While the MX73's keyboard probably won't satisfy those musicians whose ideal is a piano-style mechanism, it's still an effective compromise between piano and synth - and there's no harm in that, given that many musicians nowadays are more at home with the latter.
Precise details of design philosophy vary from controller to controller, but most musicians expect the keyboard to offer dynamic control. The MX73 offers attack velocity, but surprisingly, Akai haven't included aftertouch among their controller's facilities - presumably the keyboard isn't capable of conveying this information.
But the MX73 has been given a generous quantity of four keyboard zones (Akai call them "areas"). Each of these can be given an upper and a lower note limit, allowing you considerable freedom deciding where on the keyboard you want to allocate a zone, and which range each zone will span (from as little as a single note to the full keyboard).
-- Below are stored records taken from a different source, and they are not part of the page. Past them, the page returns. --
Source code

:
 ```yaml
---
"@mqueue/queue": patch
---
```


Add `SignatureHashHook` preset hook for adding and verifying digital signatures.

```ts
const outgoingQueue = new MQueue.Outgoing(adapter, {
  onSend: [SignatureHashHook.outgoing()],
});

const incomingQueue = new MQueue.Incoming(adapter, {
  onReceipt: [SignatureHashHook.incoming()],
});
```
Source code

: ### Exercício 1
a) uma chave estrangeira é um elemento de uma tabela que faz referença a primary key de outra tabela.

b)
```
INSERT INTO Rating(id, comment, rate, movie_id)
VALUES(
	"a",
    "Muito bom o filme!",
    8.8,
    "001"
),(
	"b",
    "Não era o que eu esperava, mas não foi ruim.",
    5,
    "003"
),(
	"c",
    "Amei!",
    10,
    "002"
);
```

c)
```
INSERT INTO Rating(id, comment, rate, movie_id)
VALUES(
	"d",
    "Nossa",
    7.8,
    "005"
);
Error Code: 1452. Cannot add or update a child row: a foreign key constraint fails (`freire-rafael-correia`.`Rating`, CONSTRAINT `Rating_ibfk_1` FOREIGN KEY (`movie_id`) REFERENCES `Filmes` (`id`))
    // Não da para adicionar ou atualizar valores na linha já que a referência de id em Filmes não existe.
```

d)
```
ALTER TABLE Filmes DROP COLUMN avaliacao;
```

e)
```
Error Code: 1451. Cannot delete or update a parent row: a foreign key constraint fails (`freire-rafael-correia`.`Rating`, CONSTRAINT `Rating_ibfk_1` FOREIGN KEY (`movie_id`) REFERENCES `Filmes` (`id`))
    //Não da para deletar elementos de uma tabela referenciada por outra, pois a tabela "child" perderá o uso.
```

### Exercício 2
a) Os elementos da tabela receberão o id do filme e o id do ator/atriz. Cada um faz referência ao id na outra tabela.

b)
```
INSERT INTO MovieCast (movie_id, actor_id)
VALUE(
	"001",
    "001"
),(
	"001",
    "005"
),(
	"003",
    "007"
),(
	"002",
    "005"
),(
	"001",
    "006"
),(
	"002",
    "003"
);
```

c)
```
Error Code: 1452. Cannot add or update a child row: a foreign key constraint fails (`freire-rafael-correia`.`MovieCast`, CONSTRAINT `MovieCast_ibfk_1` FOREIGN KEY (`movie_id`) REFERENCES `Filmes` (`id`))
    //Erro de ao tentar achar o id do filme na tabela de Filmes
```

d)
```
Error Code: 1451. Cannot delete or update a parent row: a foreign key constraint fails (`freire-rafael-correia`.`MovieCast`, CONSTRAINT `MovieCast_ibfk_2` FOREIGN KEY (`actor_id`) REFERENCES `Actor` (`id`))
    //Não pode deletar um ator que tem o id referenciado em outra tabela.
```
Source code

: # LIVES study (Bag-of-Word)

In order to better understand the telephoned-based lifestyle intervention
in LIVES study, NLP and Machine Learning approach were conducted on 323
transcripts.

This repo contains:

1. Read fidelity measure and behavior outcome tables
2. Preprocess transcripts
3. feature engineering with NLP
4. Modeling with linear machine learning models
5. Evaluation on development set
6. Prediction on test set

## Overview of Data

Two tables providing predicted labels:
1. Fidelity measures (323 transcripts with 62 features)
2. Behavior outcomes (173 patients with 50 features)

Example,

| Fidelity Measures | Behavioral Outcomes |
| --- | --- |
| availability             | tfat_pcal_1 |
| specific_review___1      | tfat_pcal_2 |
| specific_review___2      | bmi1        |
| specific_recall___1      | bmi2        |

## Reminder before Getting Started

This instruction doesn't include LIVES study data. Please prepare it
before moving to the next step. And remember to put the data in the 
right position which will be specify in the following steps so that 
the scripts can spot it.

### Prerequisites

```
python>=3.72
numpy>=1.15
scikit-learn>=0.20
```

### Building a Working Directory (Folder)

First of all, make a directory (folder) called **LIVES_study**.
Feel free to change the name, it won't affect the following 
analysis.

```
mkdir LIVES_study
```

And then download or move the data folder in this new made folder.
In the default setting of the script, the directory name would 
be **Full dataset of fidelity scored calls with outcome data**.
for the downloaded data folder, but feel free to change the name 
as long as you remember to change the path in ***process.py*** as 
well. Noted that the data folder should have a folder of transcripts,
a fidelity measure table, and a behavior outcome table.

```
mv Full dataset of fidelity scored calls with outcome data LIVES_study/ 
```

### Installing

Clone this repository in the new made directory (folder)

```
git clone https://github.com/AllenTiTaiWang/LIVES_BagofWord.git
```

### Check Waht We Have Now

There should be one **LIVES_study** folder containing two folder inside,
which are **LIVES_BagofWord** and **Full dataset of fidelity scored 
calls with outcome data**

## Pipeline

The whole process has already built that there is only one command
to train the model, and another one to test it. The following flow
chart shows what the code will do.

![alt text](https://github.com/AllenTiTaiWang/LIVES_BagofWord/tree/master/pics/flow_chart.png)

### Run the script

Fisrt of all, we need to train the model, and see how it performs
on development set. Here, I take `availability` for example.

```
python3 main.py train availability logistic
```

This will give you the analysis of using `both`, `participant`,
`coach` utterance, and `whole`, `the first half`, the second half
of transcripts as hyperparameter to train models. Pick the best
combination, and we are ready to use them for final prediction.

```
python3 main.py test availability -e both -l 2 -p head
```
Four zones may sound like a bit much, but even if you only want to use two (for standard split/layer textures) it can be handy to have more zones for highlighting certain notes, or for sending independent patch-changes to MIDI effects units, for instance.
Zones can easily be turned on or off by switching their MIDI channel assignment on/off. Alternatively, if you want to make use of some zone features but don't want to play a zone, you can set its range to one or other extreme of the keyboard.
Each zone can be assigned its own MIDI transmit channel (1-16) and its own MIDI program number (0-127). A master transpose control (up or down 11 semitones in semitone steps) affects all four zones alike, and you can also transpose individual zones up or down three octaves in octave steps - giving a total MIDI note transmit range of 0-120.
Attack velocity can be adjusted for each zone on a scale of 1-10 - a useful way of centrally adjusting parameters such as volume and filter cutoff, which attack velocity frequently controls.
On the left of the control panel is a master volume slider which works by sending MIDI volume controller messages on all channels. This means you can, for instance, fade out all your instruments from the MX73 - assuming all your slaves can respond to the MIDI volume command.
In addition to the regular pitch-bend and mod wheels (which can be turned on or off independently for each zone), Akai have given the MX73 a generous number of assignable controllers: four footswitches and four footpedals, one of each per zone. If you don't have that many pedals to hand (or foot), you can make use of four frontpanel sliders and switches instead. The effect of these controllers can also be switched on/off independently for each zone.
While you can allocate any of the four assignable footswitches to sending sustain messages, Akai have also included a single dedicated sustain pedal input to fulfil this function. You can turn the sustain effect from this pedal on/off independently for each zone.
All these parameters are storable in up to 100 programs, which may be called up from the front-panel keypad or stepped through from a "program up" footswitch input.
The MX73 has two dedicated MIDI Outs, but there's also a third MIDI socket labelled "External". This is effectively a third MIDI Out, but when you select the "External" control, you can dedicate it to sending MIDI patch changes which you enter from the front panel, independently of the MX73's programs.
Tape in/out jacks allow program data to be stored to cassette (though there's no provision for dumping program data via MIDI - but then, neither is there a MIDI In).
With the MX73, Akai have come up with a controller that is easy to understand and use, yet offers a healthy degree of performance flexibility, over and above what you'd find on a synth.
But the Bit Master Keyboard's inclusion of MIDI In enables its many facilities to be incorporated into a sequencer-based environment - an area the MX73 doesn't involve itself in. And what may prove disappointing to some musicians is the lack of aftertouch on the MX73 - it is, after all, a feature that's increasingly being taken for granted on synths and samplers.